GcfDNA was measured by ddPCR as described previously, where all PCR conditions, primers, and probes are documented [9]. Briefly, cfDNA was isolated from plasma and subjected to allele-specific ddPCR of SNP loci with known high population minor allelic frequency, selected from a predefined set of over 40 different SNP loci. For each patient, four to five informative SNP assays—for which the recipient showed homozygosity and the donor differed—were selected from an individual prescreen of the total set and used to quantify the GcfDNA fractional abundance. Prescreening involved (i) genotyping the 40 SNPs using the recipient’s white blood cell (WBC) DNA in real-time PCR format and (ii) testing all SNPs homozygous in the recipient for the presence of at least one heterologous allele in pre-amplified cell-free DNA (cfDNA) in ddPCR format, where homozygous graft SNPs can be distinguished from heterozygous by their double percentage. The assay selection procedure was applied only once for each patient, and all subsequent samples were tested only with the patient’s personal informative assay set. Final GcfDNA percentages were obtained by summing the fractional abundances of the 4–5 informative assays, where heterozygote SNP values were multiplied by two and the result divided by the number of used assays. Based on population statistics, only one in about 35 million random donor–recipient combinations would not reach the number of four informative loci for GcfDNA quantification when 40 loci, selected as above, are prescreened. In living related transplantation, parent–offspring combinations would lead to one in about 1,000, and siblings to one in about 125,000, untestable combinations; use of this technique is not applicable for transplantation between identical twins. All testing was done using a QX200 Droplet Digital PCR System (Bio-Rad).

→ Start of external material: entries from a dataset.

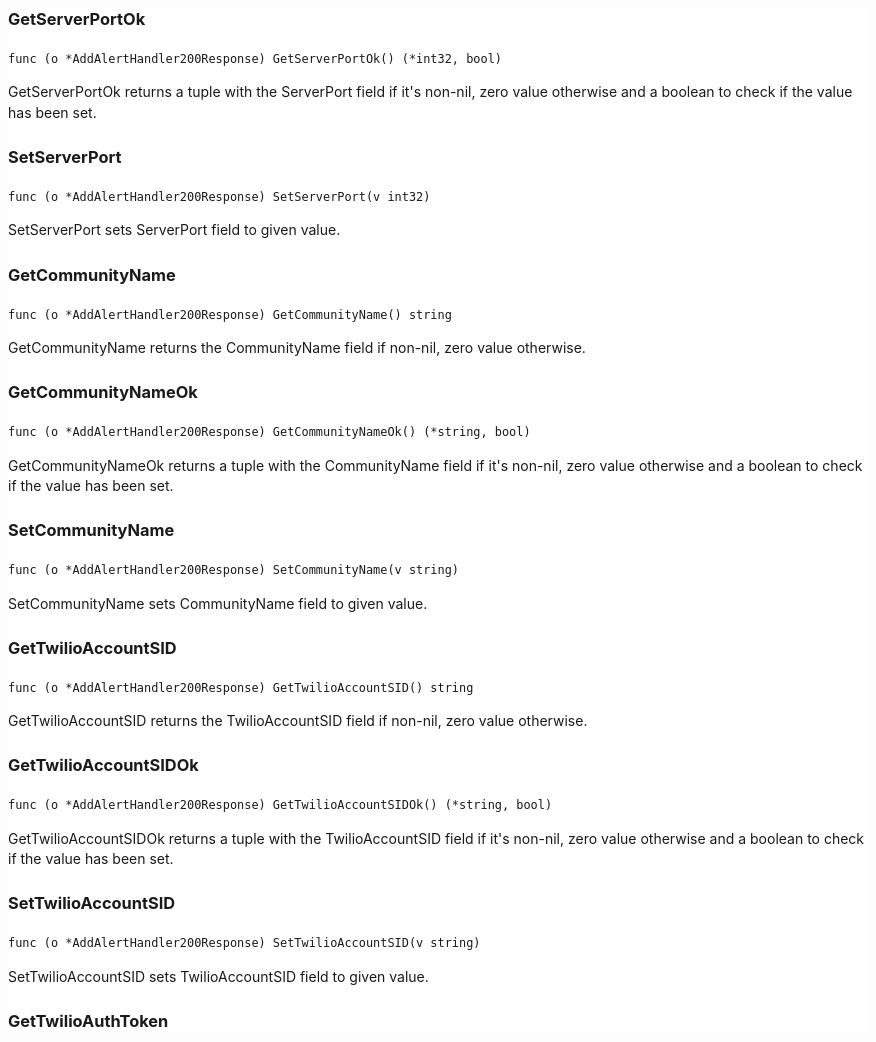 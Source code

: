 ### GetServerPortOk

`func (o *AddAlertHandler200Response) GetServerPortOk() (*int32, bool)`

GetServerPortOk returns a tuple with the ServerPort field if it's non-nil, zero value otherwise
and a boolean to check if the value has been set.

### SetServerPort

`func (o *AddAlertHandler200Response) SetServerPort(v int32)`

SetServerPort sets ServerPort field to given value.


### GetCommunityName

`func (o *AddAlertHandler200Response) GetCommunityName() string`

GetCommunityName returns the CommunityName field if non-nil, zero value otherwise.

### GetCommunityNameOk

`func (o *AddAlertHandler200Response) GetCommunityNameOk() (*string, bool)`

GetCommunityNameOk returns a tuple with the CommunityName field if it's non-nil, zero value otherwise
and a boolean to check if the value has been set.

### SetCommunityName

`func (o *AddAlertHandler200Response) SetCommunityName(v string)`

SetCommunityName sets CommunityName field to given value.


### GetTwilioAccountSID

`func (o *AddAlertHandler200Response) GetTwilioAccountSID() string`

GetTwilioAccountSID returns the TwilioAccountSID field if non-nil, zero value otherwise.

### GetTwilioAccountSIDOk

`func (o *AddAlertHandler200Response) GetTwilioAccountSIDOk() (*string, bool)`

GetTwilioAccountSIDOk returns a tuple with the TwilioAccountSID field if it's non-nil, zero value otherwise
and a boolean to check if the value has been set.

### SetTwilioAccountSID

`func (o *AddAlertHandler200Response) SetTwilioAccountSID(v string)`

SetTwilioAccountSID sets TwilioAccountSID field to given value.


### GetTwilioAuthToken
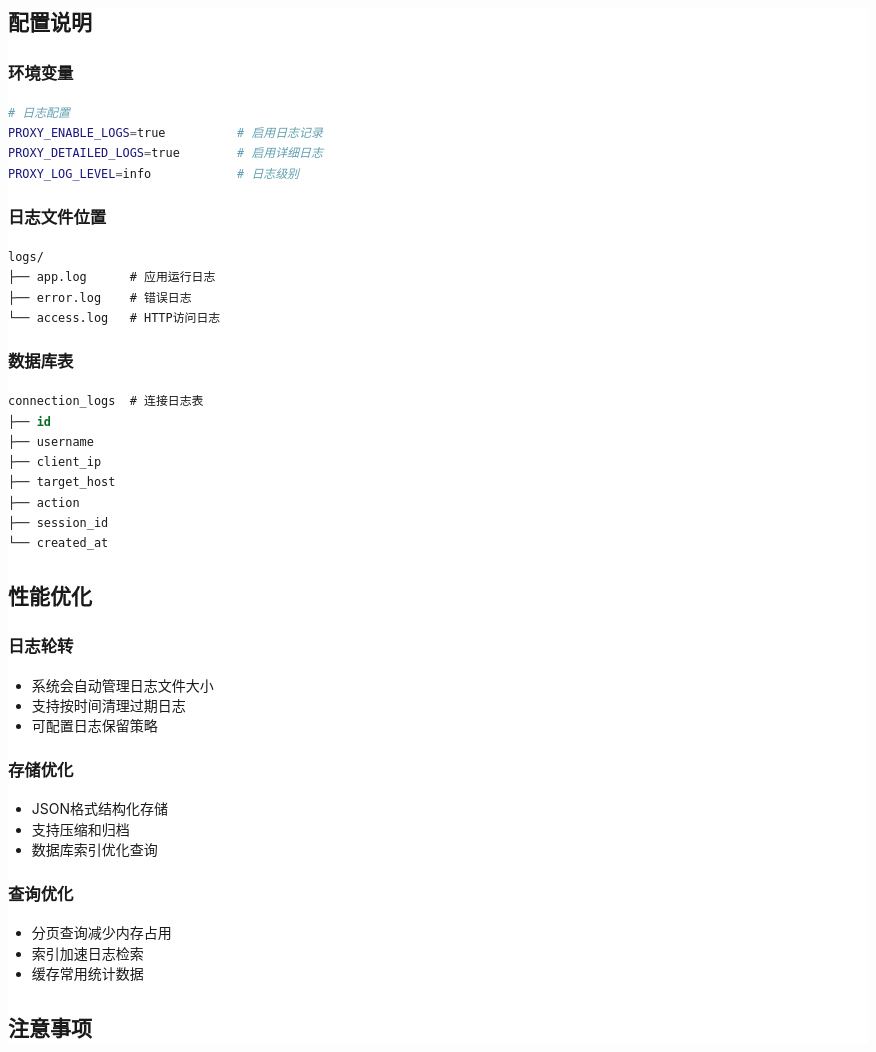 ## 配置说明

### 环境变量
```bash
# 日志配置
PROXY_ENABLE_LOGS=true          # 启用日志记录
PROXY_DETAILED_LOGS=true        # 启用详细日志
PROXY_LOG_LEVEL=info            # 日志级别
```

### 日志文件位置
```
logs/
├── app.log      # 应用运行日志
├── error.log    # 错误日志
└── access.log   # HTTP访问日志
```

### 数据库表
```sql
connection_logs  # 连接日志表
├── id
├── username
├── client_ip
├── target_host
├── action
├── session_id
└── created_at
```

## 性能优化

### 日志轮转
- 系统会自动管理日志文件大小
- 支持按时间清理过期日志
- 可配置日志保留策略

### 存储优化
- JSON格式结构化存储
- 支持压缩和归档
- 数据库索引优化查询

### 查询优化
- 分页查询减少内存占用
- 索引加速日志检索
- 缓存常用统计数据

## 注意事项
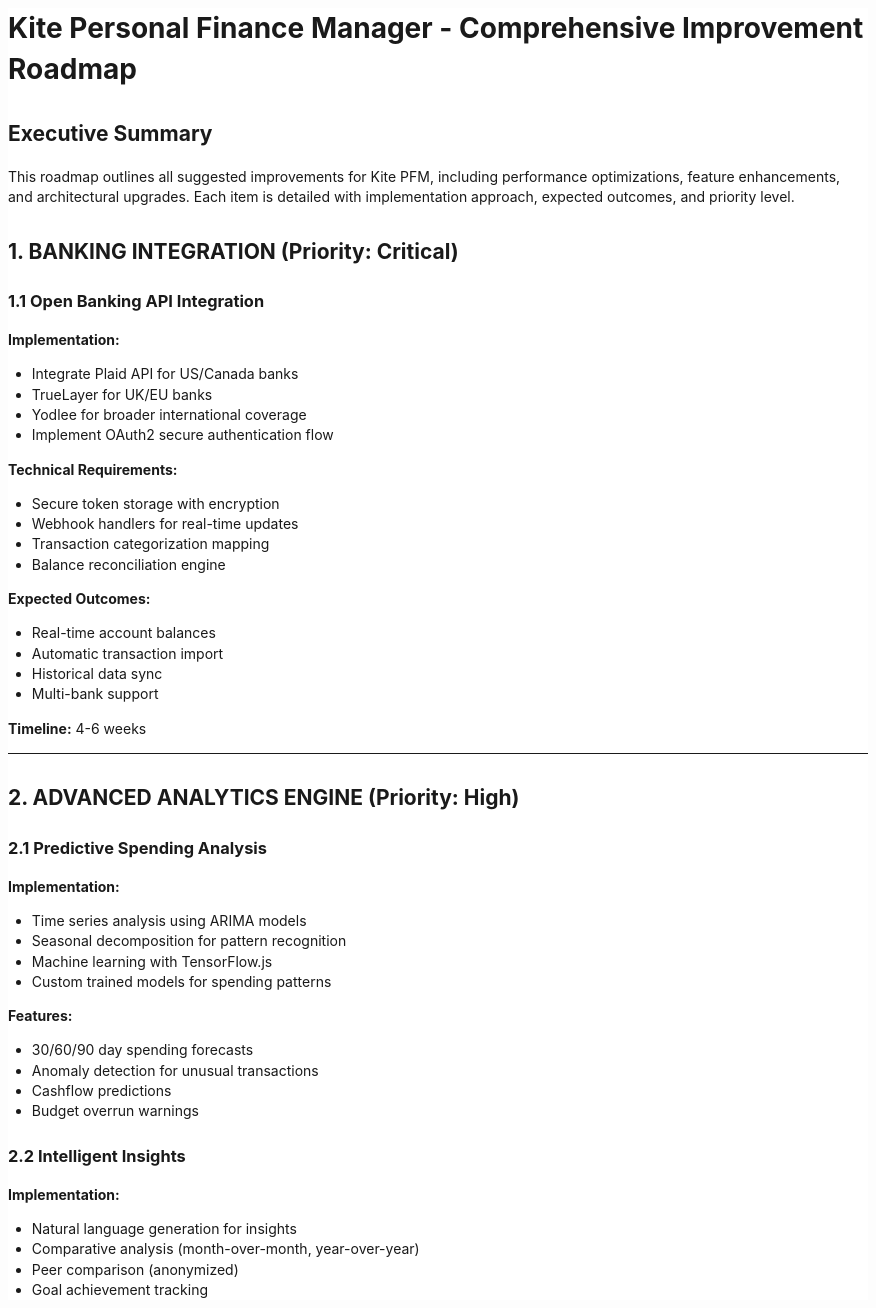 # Kite Personal Finance Manager - Comprehensive Improvement Roadmap

## Executive Summary
This roadmap outlines all suggested improvements for Kite PFM, including performance optimizations, feature enhancements, and architectural upgrades. Each item is detailed with implementation approach, expected outcomes, and priority level.

## 1. BANKING INTEGRATION (Priority: Critical)

### 1.1 Open Banking API Integration
**Implementation:**
- Integrate Plaid API for US/Canada banks
- TrueLayer for UK/EU banks  
- Yodlee for broader international coverage
- Implement OAuth2 secure authentication flow

**Technical Requirements:**
- Secure token storage with encryption
- Webhook handlers for real-time updates
- Transaction categorization mapping
- Balance reconciliation engine

**Expected Outcomes:**
- Real-time account balances
- Automatic transaction import
- Historical data sync
- Multi-bank support

**Timeline:** 4-6 weeks

---

## 2. ADVANCED ANALYTICS ENGINE (Priority: High)

### 2.1 Predictive Spending Analysis
**Implementation:**
- Time series analysis using ARIMA models
- Seasonal decomposition for pattern recognition
- Machine learning with TensorFlow.js
- Custom trained models for spending patterns

**Features:**
- 30/60/90 day spending forecasts
- Anomaly detection for unusual transactions
- Cashflow predictions
- Budget overrun warnings

### 2.2 Intelligent Insights
**Implementation:**
- Natural language generation for insights
- Comparative analysis (month-over-month, year-over-year)
- Peer comparison (anonymized)
- Goal achievement tracking
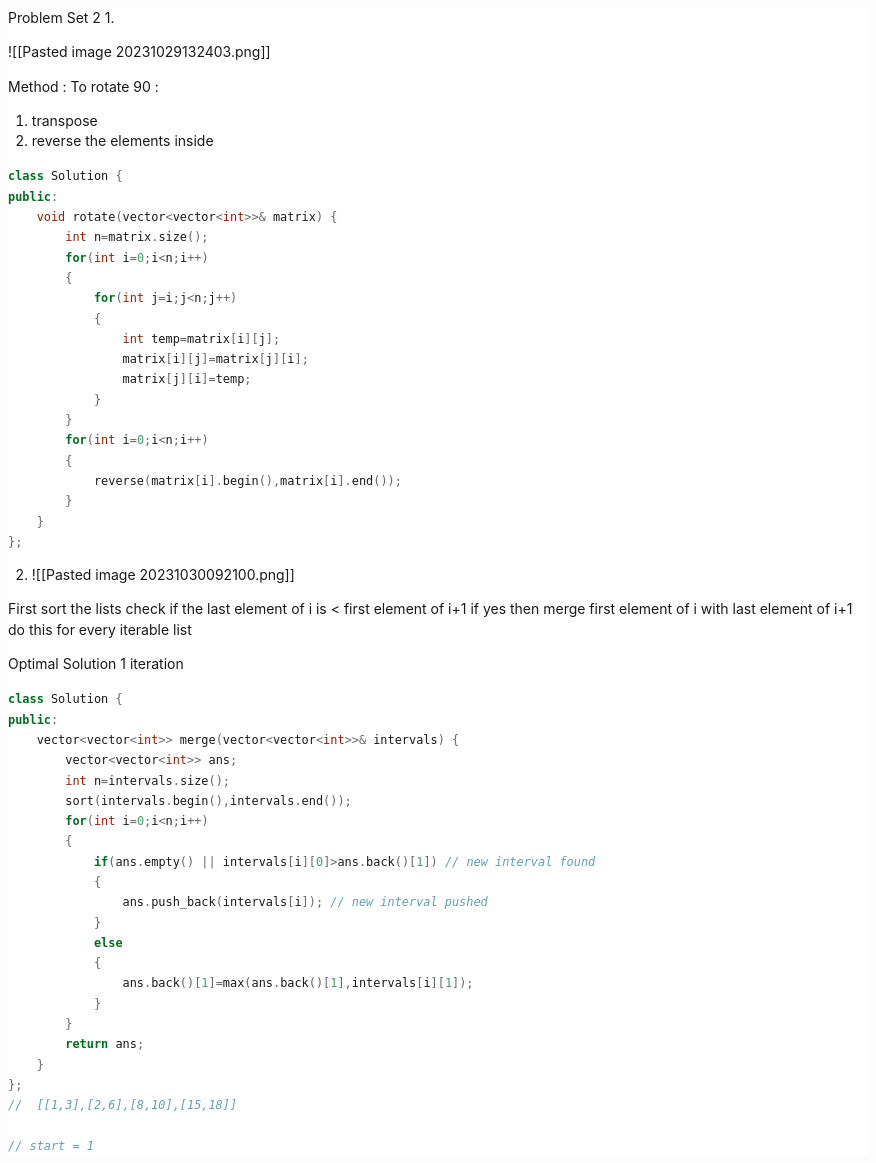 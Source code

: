 
Problem Set 2
1. 

![[Pasted image 20231029132403.png]]

Method : 
To rotate 90 :
1) transpose
2) reverse the elements inside

```cpp
class Solution {
public:
    void rotate(vector<vector<int>>& matrix) {
        int n=matrix.size();
        for(int i=0;i<n;i++)
        {
            for(int j=i;j<n;j++)
            {
                int temp=matrix[i][j];
                matrix[i][j]=matrix[j][i];
                matrix[j][i]=temp;
            }
        }
        for(int i=0;i<n;i++)
        {
            reverse(matrix[i].begin(),matrix[i].end());
        }
    }
};
```

2. ![[Pasted image 20231030092100.png]]

First sort the lists
check if the last element of i is < first element of i+1
if yes then merge first element of i with last element of i+1
do this for every iterable list


Optimal Solution
1 iteration

```cpp
class Solution {
public:
    vector<vector<int>> merge(vector<vector<int>>& intervals) {
        vector<vector<int>> ans;
        int n=intervals.size();
        sort(intervals.begin(),intervals.end());
        for(int i=0;i<n;i++)
        {
            if(ans.empty() || intervals[i][0]>ans.back()[1]) // new interval found
            {
                ans.push_back(intervals[i]); // new interval pushed
            }
            else
            {
                ans.back()[1]=max(ans.back()[1],intervals[i][1]);
            }
        }
        return ans;
    }
};
//  [[1,3],[2,6],[8,10],[15,18]]

// start = 1
```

Sample source was masked by assigning a unique study number to each patient, which was used for sample tracking throughout the study.
Criteria for inclusion in acute rejection versus stable patient subgroups
Percutaneous liver biopsies were performed in cases of clinically suspected acute rejection and were evaluated by experienced pathologists at the respective treating transplant center. Because in the clinical setting GcfDNA values were not obtained exactly at the time of biopsy, we selected as results representing rejection only those samples collected during a time interval from ≤6 d before to 1 d after the time of biopsy, starting at day 14 post-LTx. No samples were drawn within 12 h after a biopsy. Because the half-life of GcfDNA is <1.5 h, this 12-h delay is sufficient to eliminate the possibility of the biopsy itself elevating GcfDNA and confounding the results. Six samples from five patients (one of whom had two biopsies) were drawn the day after biopsy. In one of those patients, GcfDNA values were available 1 d before and 1 d after biopsy, with GcfDNA values of 39.6% and 45.1%, respectively. In a further patient with biopsy-confirmed non-rejection, the GcfDNA value after 1 d was <10%. These data confirm that the chosen time interval is appropriate. Also, since high-dose bolus steroid treatment of acute rejection results in rapid decreases in GcfDNA [21], samples collected during the above-mentioned interval (≤6 d before to 1 d after the time of biopsy) were included only if no steroid boluses were given during this period of time. In this study, samples during biopsy-proven acute rejection (bpar) were collected during a time interval from ≤ 6 d before to 1 d after the time of biopsy in 17 patients and were included for the analytical comparisons in this report (Fig 1; Table 1). No occurrences of bpar were seen later than 6 mo after surgery.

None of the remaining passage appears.